Появление коллежей — одно из изменений, коренным образом повлиявших на историю раннего Нового времени. Процесс их формирования, отвечавший настоятельной потребности семей и возросшей конкуренции между городами, государствами, вероисповеданиями, религиозными и светскими орденами, хорошо изучен на протяжении последних тридцати лет[393]. В том числе их внедрение на национальном и международном уровне, состав, внутренняя организация, среда, конечная цель предлагаемого образования и то, как этот образец использовался другими специализированными учебными заведениями. Для нас тут важен новый способ институционализации детства и юности как возрастных периодов, которые должны проходить в отдельном пространстве, желательно изолированном от внешнего мира, и под постоянным присмотром небольшой группы специалистов — педагогов, воспитателей и проч. Семьям эта организация внушает доверие; они видят в ней образовательную модель, привлекательную тем, что в рамках одного учреждения ученики могли полностью пройти цикл, соответствующий нашей второй ступени, с шестого класса до логики и физики[394]. Добавим сюда деление на классы, которое соответствовало рациональным требованиям, изложенным в программе обучения, и последовательности освоения знаний. И тотальную дисциплину, стремившуюся взять под свой контроль все дневные и ночные часы, а потому ориентированную на интернат, который становится образчиком для приходящих студентов, квартирующих у «хозяев» или «педагогов». Наконец, программу обучения, где в содержательном плане царила современность и использовались эффективные методы, обещавшие качественный — в религиозном, нравственном и интеллектуальном смысле — результат, когда выпускники могли с полным правом претендовать на успех и хорошо исполнять те должности и профессии, к которым их предназначали семьи, сообразуясь с рангом, состоянием, дружескими и родственными связями и, порой, удачным случаем.

Без сомнения, расстояние между декларируемыми принципами и действительностью должно было убывать по мере понижения степени престижа учебного заведения.

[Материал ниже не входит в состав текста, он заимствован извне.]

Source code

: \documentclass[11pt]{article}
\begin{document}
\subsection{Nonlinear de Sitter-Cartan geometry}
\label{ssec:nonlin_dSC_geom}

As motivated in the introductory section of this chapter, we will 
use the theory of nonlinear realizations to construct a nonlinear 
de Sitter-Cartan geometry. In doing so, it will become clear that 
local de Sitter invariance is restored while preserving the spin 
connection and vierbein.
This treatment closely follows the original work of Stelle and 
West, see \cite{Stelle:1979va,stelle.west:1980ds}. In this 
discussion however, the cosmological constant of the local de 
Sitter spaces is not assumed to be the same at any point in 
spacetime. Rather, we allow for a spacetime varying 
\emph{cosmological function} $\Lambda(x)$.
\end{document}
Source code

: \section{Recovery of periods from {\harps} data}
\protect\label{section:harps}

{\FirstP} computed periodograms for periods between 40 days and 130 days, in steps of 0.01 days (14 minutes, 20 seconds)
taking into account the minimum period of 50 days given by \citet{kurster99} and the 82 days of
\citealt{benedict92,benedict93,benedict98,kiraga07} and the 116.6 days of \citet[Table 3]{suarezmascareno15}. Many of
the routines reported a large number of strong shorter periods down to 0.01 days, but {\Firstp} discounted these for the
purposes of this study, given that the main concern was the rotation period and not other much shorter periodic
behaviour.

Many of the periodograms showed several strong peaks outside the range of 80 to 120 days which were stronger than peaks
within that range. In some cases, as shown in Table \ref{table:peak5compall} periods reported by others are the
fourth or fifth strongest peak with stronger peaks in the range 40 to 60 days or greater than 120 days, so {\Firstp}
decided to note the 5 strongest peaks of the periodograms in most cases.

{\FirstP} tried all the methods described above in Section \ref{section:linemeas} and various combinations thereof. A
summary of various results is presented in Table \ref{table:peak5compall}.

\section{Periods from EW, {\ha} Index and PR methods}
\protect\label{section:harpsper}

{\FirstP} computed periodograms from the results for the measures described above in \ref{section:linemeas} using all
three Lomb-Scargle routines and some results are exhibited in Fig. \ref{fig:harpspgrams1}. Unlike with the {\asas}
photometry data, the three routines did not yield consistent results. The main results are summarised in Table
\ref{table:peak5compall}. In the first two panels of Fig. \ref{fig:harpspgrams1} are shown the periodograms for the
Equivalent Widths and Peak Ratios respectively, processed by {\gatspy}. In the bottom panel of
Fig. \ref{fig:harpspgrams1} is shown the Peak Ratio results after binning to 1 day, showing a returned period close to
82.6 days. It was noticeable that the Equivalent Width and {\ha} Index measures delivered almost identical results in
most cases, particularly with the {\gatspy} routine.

Только крупные коллежи могли предложить полный цикл обучения и от начала до конца поддерживать высокий уровень качества. Вплоть до XVIII века возрастной разброс внутри одного класса оставался значительным, а дисциплина лишь постепенно кладет конец насилию, выражавшемуся в повседневных стычках, но порой доходившему до бунта, который приходилось подавлять с помощью войск (в Англии эта проблема сохранялась дольше, чем во Франции)[395].

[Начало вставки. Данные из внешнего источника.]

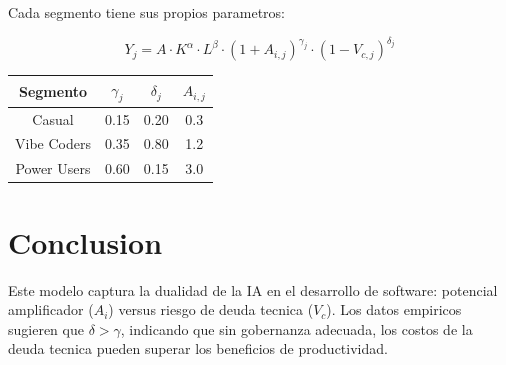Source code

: \documentclass{article}
\begin{document}
Cada segmento tiene sus propios parametros:

\begin{equation}
Y_j = A \cdot K^{\alpha} \cdot L^{\beta} \cdot (1 + A_{i,j})^{\gamma_j} \cdot (1 - V_{c,j})^{\delta_j}
\end{equation}

\begin{table}[h]
\centering
\begin{tabular}{|c|c|c|c|}
\hline
\textbf{Segmento} & $\gamma_j$ & $\delta_j$ & $A_{i,j}$ \\
\hline
Casual & 0.15 & 0.20 & 0.3 \\
Vibe Coders & 0.35 & 0.80 & 1.2 \\
Power Users & 0.60 & 0.15 & 3.0 \\
\hline
\end{tabular}
\end{table}

\section{Conclusion}

Este modelo captura la dualidad de la IA en el desarrollo de software: potencial amplificador ($A_i$) versus riesgo de deuda tecnica ($V_c$). Los datos empiricos sugieren que $\delta > \gamma$, indicando que sin gobernanza adecuada, los costos de la deuda tecnica pueden superar los beneficios de productividad.
\end{document}
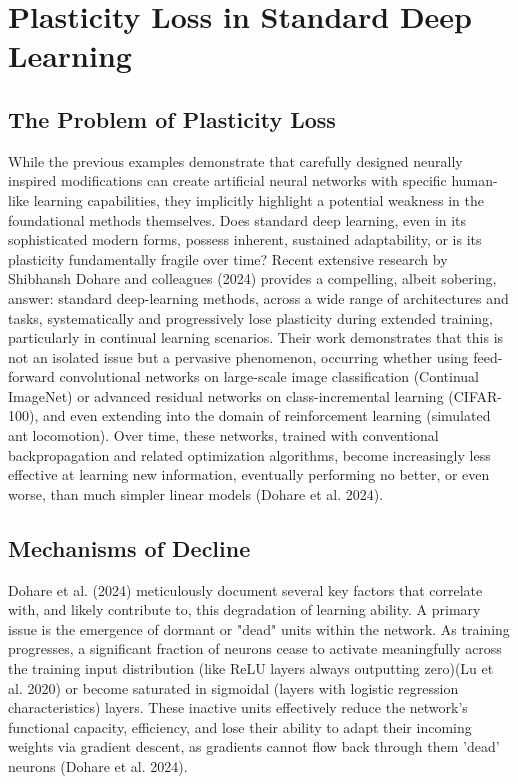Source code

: \documentclass[
10pt, %
a4paper, %
oneside, %
headinclude,footinclude, %
BCOR5mm, %
]{scrartcl}
\begin{document}
\section{Plasticity Loss in Standard Deep Learning}

\subsection{The Problem of Plasticity Loss}

While the previous examples demonstrate that carefully designed neurally inspired modifications can create artificial neural networks with specific human-like learning capabilities, they implicitly highlight a potential weakness in the foundational methods themselves. Does standard deep learning, even in its sophisticated modern forms, possess inherent, sustained adaptability, or is its plasticity fundamentally fragile over time? Recent extensive research by Shibhansh Dohare and colleagues (2024) provides a compelling, albeit sobering, answer: standard deep-learning methods, across a wide range of architectures and tasks, systematically and progressively lose plasticity during extended training, particularly in continual learning scenarios. Their work demonstrates that this is not an isolated issue but a pervasive phenomenon, occurring whether using feed-forward convolutional networks on large-scale image classification (Continual ImageNet) or advanced residual networks on class-incremental learning (CIFAR-100), and even extending into the domain of reinforcement learning (simulated ant locomotion). Over time, these networks, trained with conventional backpropagation and related optimization algorithms, become increasingly less effective at learning new information, eventually performing no better, or even worse, than much simpler linear models (Dohare et al. 2024).

\subsection{Mechanisms of Decline}

Dohare et al. (2024) meticulously document several key factors that correlate with, and likely contribute to, this degradation of learning ability. A primary issue is the emergence of dormant or "dead" units within the network. As training progresses, a significant fraction of neurons cease to activate meaningfully across the training input distribution (like ReLU layers always outputting zero)(Lu et al. 2020) or become saturated in sigmoidal (layers with logistic regression characteristics) layers. These inactive units effectively reduce the network's functional capacity, efficiency, and lose their ability to adapt their incoming weights via gradient descent, as gradients cannot flow back through them 'dead' neurons (Dohare et al. 2024). 
\end{document}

В самом принципе коллежа, однако, заложено некое противоречие, служащее источником внутренних конфликтов. С одной стороны, ученики разбиваются на возрастные группы, которым придается особое значение, которого они не имеют за стенами школы, тогда как семейные и даже социальные (иерархические) связи как бы оказываются вынесенными за скобки. В этом смысле коллеж отчасти воспроизводит опыт рыцарского ордена, но в большем масштабе, охватывая широкий спектр социальных групп и будущих профессий. С другой, он использует целый арсенал средств — соперничество, постоянный надзор, активно поощряемое доносительство, телесные наказания (всегда осуществляемые одним из учеников), — чтобы уничтожить чувство солидарности среди студентов и установить единственную (вертикальную) связь между каждым из них и учителем. На рубеже XVIII–XIX веков этот же принцип — с аналогичными результатами — использует «модернизированная» пенитенциарная система.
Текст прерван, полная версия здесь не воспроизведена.